In fact, I ran a knorp (as they used to say in the townships) of monumental proportions. But I enjoyed exercising my over-fertile imagination to write the story.
I called my ‘Great Work’ ‘The Queen of Dorchester Road’.
Most of its 4,600 words were set in a Walmer Estate type of area of Woodstock. It revolved around a family run by a matriarch called Aunty Dot, and her two daughters. The eldest one, Vaheeda (formerly Veronica) had married a taxi-owner named Ierfaan, while the younger one, Angeline, had hitched up with a Brit named Neville.
“ANGELINE GIVES THE BARMAN, BILLY’S SON, PAULIE, A BROAD SMILE AND ‘ANOTHER DRINK’ NOD. THEN, SHE ASKS, HOPEFULLY: ‘HEY, V, ARE YOU GOING TO BE VAHEEDA OR VERONICA TONIGHT?’
There were also two brothers – Richard, who I mentioned just once in the story, and Mario, also known as Whitey, who left home several years before to become a ‘half-naartjie’ white in Rugby, a suburb north of Cape Town.
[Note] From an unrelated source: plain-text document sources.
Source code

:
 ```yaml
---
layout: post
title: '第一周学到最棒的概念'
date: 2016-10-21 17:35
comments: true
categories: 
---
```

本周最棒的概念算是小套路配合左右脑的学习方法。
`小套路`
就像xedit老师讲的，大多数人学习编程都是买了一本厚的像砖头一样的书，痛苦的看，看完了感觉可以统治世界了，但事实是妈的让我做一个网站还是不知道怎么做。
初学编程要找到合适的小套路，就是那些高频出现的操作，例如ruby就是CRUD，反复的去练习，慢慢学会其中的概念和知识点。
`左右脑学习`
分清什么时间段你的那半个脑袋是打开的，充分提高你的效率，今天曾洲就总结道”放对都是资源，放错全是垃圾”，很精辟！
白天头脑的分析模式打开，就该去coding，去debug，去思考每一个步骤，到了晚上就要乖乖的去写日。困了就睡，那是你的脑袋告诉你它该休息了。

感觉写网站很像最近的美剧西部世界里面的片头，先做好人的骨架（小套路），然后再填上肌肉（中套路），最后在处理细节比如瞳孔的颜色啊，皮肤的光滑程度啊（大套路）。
I set the story in Aunty Dot’s yard, in which pride of place was the Dorchester Road Street sign (and pole) which the old man of the house had cut off in the street outside with an angle-grinder during the protests of 1985.
I included a lot of interplay between Aunty Dot, a devout monarchist, who ordered everyone to sing ‘God Save the Queen’ before they drank their tea out of her Charles and Di tea set, and Ierfaan, the ‘family politician’, who insisted on telling Neville how the family’s fortunes had changed after the collapse of apartheid.
‘SHHH,’ VAHEEDA WHISPERS TO IERFAAN, ‘HERE’S MA DOT AND EMILY WITH THE TEA. OOOH YITTE, HERE’S TROUBLE, DARLING. SHE’S BROUGHT OUT HER CHARLES AND DI TEA SET.’
Ierfaan loved telling the part of how rop Mario had been in that shortly after he became a half-naartjie, the railways (a prime source of sheltered employment for poor whites) had collapsed. He cackled triumphantly when he told Neville and Angeline about how the people Mario had left behind in Dorchester Road had started reaping the rewards of black economic empowerment.
‘IT WAS SO FUNNY,’ IERFAAN EXPLAINS. THE NEW DEMOCRATIC GOVERNMENT INTRODUCED A LAW CALLED BLACK ECONOMIC EMPOWERMENT, OR BEE. THE RESULT WAS HILARIOUS – TO ME, ANYWAYS. MANY PEOPLE WHO HAD PASSED THE PENCIL TEST, WHO HAD SUCCESSFULLY RECLASSIFIED THEMSELVES AS WHITE TO BECOME TRAIN CONDUCTORS AND BUS DRIVERS, TRIED TO BECOME COLOURED AGAIN WHEN THEY FOUND THEMSELVES WITHOUT JOBS.’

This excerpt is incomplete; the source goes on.